As for Hegel, women lacked the universal faculty needed for the study of philosophy and higher sciences and should they be at the helm of affairs, the state is at once in jeopardy because women regulate their actions not by the demands of universality but by arbitrary inclination and opinion.[10] In other words, women are political spoilers and therefore responsible governance is not meant for them.

In his “Emile” Jean – Jacques Rousseau wrote disparagingly of women. He mapped out men – oriented education for women. The core of such selective pedagogism is to teach women how to please and be useful to men, how to educate men when young and take care of men when grown up, how to advise and console men in order to render men’s lives easy and agreeable. These, he prescribed, are the duties of women at all times, and what they should be taught in their infancy. [11]

The history of Western thought, whether the religious tradition of Judeo – Christianity or the secular tradition of profane philosophy, has often been blamed for laying the foundations of subordination of women. While philosophers from Plato to Rousseau expounded on the natural inferiority of the female gender, Judeo – Christian doctrine, from the Old Testament (OT) to the fathers of the church and beyond, has received the worst criticism for sowing the seed of misogyny. [12]

Jesus ben Sirach warned: “Do not look upon any [woman] for beauty, and do not sit in the midst of woman for from the garments comes the moth, and from a woman comes woman’s wickedness. Better is the wickedness of a man than a woman who does good and it is a woman who brings shame and disgrace”. (Sir. 42:12 – 14)

Josephus, the historian, also subjugated the women by saying that women should be inferior to their husbands in all things, and that women should not be tried in court due to their moral weakness.

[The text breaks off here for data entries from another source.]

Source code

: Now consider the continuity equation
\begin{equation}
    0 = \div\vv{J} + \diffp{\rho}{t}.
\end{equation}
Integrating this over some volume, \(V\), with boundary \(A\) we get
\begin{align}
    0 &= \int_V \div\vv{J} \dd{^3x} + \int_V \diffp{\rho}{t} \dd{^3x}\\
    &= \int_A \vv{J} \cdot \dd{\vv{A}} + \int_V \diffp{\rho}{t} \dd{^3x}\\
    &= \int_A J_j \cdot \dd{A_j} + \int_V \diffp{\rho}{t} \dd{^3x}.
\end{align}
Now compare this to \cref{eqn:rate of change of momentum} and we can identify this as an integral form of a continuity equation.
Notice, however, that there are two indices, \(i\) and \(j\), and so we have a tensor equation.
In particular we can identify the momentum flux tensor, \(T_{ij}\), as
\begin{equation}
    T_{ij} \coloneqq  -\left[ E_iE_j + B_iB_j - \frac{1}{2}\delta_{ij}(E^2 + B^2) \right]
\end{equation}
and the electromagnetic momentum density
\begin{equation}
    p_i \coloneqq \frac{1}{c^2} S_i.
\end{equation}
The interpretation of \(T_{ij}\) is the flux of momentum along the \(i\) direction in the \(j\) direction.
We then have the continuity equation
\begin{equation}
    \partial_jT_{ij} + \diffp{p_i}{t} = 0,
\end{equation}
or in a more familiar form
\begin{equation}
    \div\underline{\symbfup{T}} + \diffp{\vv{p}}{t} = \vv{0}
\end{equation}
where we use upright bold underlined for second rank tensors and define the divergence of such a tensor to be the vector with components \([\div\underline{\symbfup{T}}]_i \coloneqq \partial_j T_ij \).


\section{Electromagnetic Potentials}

For St. Paul, “woman is and ought to be subject to man and he adduces theological arguments to show that the subjection should be maintained. Hear him as he writes in 1Cor. 14: 34 – 35:

 

Women are to remain quiet in the assemblies, since they have no permission to speak: theirs is a subordinate part as the Law itself says. If there is any thing they want to know they should ask their husband at home. It is shameful for a woman to speak in the assembly.

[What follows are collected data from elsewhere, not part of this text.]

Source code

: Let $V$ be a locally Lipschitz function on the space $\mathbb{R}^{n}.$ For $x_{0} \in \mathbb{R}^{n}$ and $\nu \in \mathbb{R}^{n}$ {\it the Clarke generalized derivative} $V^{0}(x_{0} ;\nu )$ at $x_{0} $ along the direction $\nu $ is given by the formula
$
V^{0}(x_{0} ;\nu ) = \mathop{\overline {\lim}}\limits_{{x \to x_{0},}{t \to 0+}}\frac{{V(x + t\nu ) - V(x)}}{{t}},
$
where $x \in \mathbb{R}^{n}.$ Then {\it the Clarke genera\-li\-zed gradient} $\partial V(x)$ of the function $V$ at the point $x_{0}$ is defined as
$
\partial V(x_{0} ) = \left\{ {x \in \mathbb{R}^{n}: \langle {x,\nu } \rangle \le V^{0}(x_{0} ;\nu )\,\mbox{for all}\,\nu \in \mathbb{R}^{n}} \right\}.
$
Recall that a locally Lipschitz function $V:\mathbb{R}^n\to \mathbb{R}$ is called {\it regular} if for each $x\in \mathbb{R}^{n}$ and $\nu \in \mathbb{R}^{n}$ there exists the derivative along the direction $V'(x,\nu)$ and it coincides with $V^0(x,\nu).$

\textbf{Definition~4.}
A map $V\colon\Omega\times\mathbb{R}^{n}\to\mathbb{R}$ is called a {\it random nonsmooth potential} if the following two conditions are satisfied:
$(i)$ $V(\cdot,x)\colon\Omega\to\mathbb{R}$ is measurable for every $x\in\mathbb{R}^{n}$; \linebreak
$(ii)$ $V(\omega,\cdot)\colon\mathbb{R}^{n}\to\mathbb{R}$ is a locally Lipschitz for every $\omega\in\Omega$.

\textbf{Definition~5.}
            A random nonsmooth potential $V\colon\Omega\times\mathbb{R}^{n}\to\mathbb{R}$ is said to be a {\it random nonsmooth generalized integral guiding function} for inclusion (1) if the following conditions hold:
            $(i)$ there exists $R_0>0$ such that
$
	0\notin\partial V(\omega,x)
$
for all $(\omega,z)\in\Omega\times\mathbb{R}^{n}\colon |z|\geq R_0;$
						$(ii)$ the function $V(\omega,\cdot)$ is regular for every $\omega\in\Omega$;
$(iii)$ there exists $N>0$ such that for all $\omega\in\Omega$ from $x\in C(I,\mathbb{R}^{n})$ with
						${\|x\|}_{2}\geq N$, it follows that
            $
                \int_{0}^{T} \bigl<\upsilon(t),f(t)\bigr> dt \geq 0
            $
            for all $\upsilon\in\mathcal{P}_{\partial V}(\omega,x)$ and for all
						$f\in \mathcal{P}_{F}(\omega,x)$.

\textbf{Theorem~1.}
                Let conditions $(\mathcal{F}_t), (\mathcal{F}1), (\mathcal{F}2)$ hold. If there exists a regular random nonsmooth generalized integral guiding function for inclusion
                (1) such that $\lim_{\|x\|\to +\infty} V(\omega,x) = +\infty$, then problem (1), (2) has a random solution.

St Augustine and St. Thomas Aquinas made some of the most scathing remarks about women in their writings. St Augustine even denied that women are made in the image of God. With regard to “women’s subordination as slavery”, Augustine is credited with saying: “it is also the natural order among humans that the women serve men and the children their parents; for there too it is right that the weaker intellect serve the stronger.”[13] However, he maintained that slavery was as a result of sin and its appropriate punishment must go to women, the descendants of Eve.

St Thomas Aquinas, on his own side, argued that a woman is a “defective and misbegotten, for the active force in male seed tends to the production of a perfect likeness in the masculine sex”.[14] For him, women are nothing but the products of environmental pollution. They are less intelligent than men who have more perfect reason and stronger virtue.

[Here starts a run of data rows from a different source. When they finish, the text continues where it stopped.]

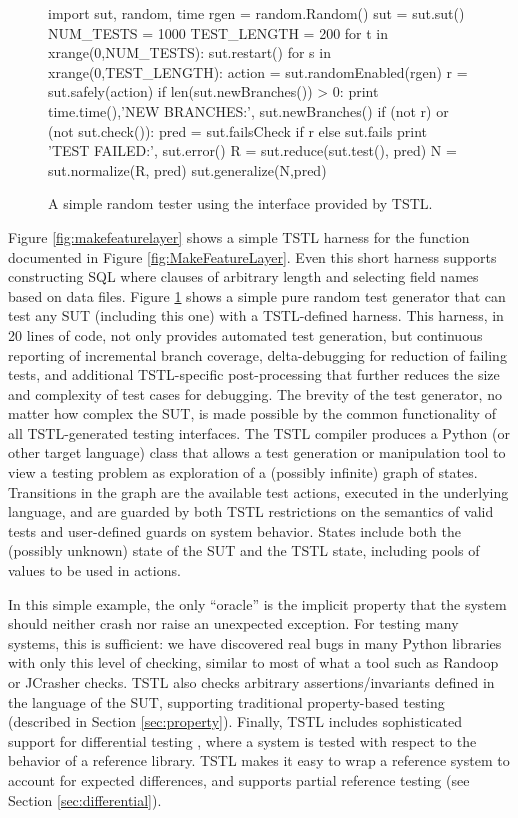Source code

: \begin{figure}
{\scriptsize
\begin{code}
import sut, random, time
rgen = random.Random()
sut = sut.sut()
NUM\_TESTS = 1000
TEST\_LENGTH = 200 
for t in xrange(0,NUM\_TESTS):
   sut.restart()
   for s in xrange(0,TEST\_LENGTH): 
       action = sut.randomEnabled(rgen)
       r = sut.safely(action)
       if len(sut.newBranches()) > 0:
          print time.time(),'NEW BRANCHES:', sut.newBranches()
       if (not r) or (not sut.check()):
          pred = sut.failsCheck if r else sut.fails
          print 'TEST FAILED:', sut.error() 
          R = sut.reduce(sut.test(), pred)
          N = sut.normalize(R, pred) 
          sut.generalize(N,pred)
\end{code}
}
\caption{A simple random tester using the interface provided by TSTL.}
\label{fig:rt}
\end{figure}

Figure \ref{fig:makefeaturelayer} shows a simple TSTL harness for the
function documented in Figure \ref{fig:MakeFeatureLayer}.  Even this
short harness supports constructing SQL where clauses of arbitrary
length and selecting field names based on data files.  Figure
\ref{fig:rt} shows a simple pure random test generator that can test
any SUT (including this one) with a TSTL-defined harness.  This
harness, in 20 lines of code, not only provides automated test
generation, but continuous reporting of incremental branch coverage,
delta-debugging \cite{DD} for reduction of failing tests, and
additional TSTL-specific post-processing that further reduces the size
and complexity of test cases for debugging.  The brevity of the test
generator, no matter how complex the SUT, is made possible by the
common functionality of all TSTL-generated testing interfaces.  The
TSTL compiler produces a Python (or other target language) class that allows a test generation or manipulation
tool to view a testing problem as exploration of a (possibly infinite)
graph of states.  Transitions in the graph are the available test actions, executed in the underlying language, and are guarded by both TSTL
restrictions on the semantics of valid tests and user-defined guards
on system behavior.  States include both the (possibly unknown) state
of the SUT and the TSTL state, including pools of values to be used in actions.

In this simple example, the only ``oracle'' is the implicit property
that the system should neither crash nor raise an unexpected
exception.  For testing many systems, this is sufficient: we have
discovered real bugs in many Python libraries with only this level of
checking, similar to most of what a tool such as Randoop
\cite{Pacheco} or JCrasher \cite{CsallnerS04} checks.  TSTL also
checks arbitrary assertions/invariants defined in the language of the
SUT, supporting traditional property-based testing
\cite{ClaessenH00,hypothesis} (described in Section \ref{sec:property}).  Finally, TSTL includes sophisticated
support for differential testing \cite{Differential,ICSEDiff}, where a
system is tested with respect to the behavior of a reference library.
TSTL makes it easy to wrap a reference system to account for expected
differences, and supports partial reference testing (see Section \ref{sec:differential}).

St Gregory the Great made a misogynist comment such as this: “woman is slow in understanding and her unstable and naïve mind renders her by way of natural weakness to the necessity of a strong hand in her husband. Her use is two fold: animal sex and motherhood.”[15]

Nevertheless, the disparagement of women did not end with classical misogyny; it continued to be present in the utterances and writings of later century’s thinkers, even among the best of philosophical minds.

Arthur Schopenhauer carried the campaign to discredit women’s intelligence to a very high degree. His anti – women statements were popular till the twentieth century. In his view, nature has assigned women to position of weaker sex. As a result, they are defective in powers of reasoning and deliberation and posses no sense of justice. What women lack in physical strength, Schopenhauer went on to say, they make up for in ‘craft’ and ‘instinctive’ capacity for cunning.[16]

John Locke also asserts that only the male person is capable of establishing, managing and controlling democracy because it rests on rationality, a quality which the female lack.[17] In this way, he used rationality as a criterion to exclude women from participating in public life.

For Immanuel Kant, he denied women of their independence, which for him is the only qualification for citizenship. According to him, “all women are without civil personality, and their existence is only as it were, incidentally included in the state”.[18]

For Freud, the absence of male external genitals- the penis and the testicles in women suggested that women are inferior to men. According to him, women are mutilated males and inferior to men and less powerful. Freud held that women had a smaller vanity, a constitutional passivity, a weaker sexuality and a greater disposition to neurosis.

From these, one observer that prejudice against women is a universal phenomenon experienced in almost all cultures. Discussions on the subjugation of women have been in vogue right from the earliest years of philosophy. What women suffer in most cultures is unimaginable. Yet, there are indications that women are endowed with potentialities for making greater positive contributions in our societies as well as actualizing their being. Consequently, the feminist struggle emerged as a result of these ill – treatments and oppressions meted against women in the society. In response to the misogynist’s views on women, we shall now see the reactions of the feminists in attempt to get what they are demanding for.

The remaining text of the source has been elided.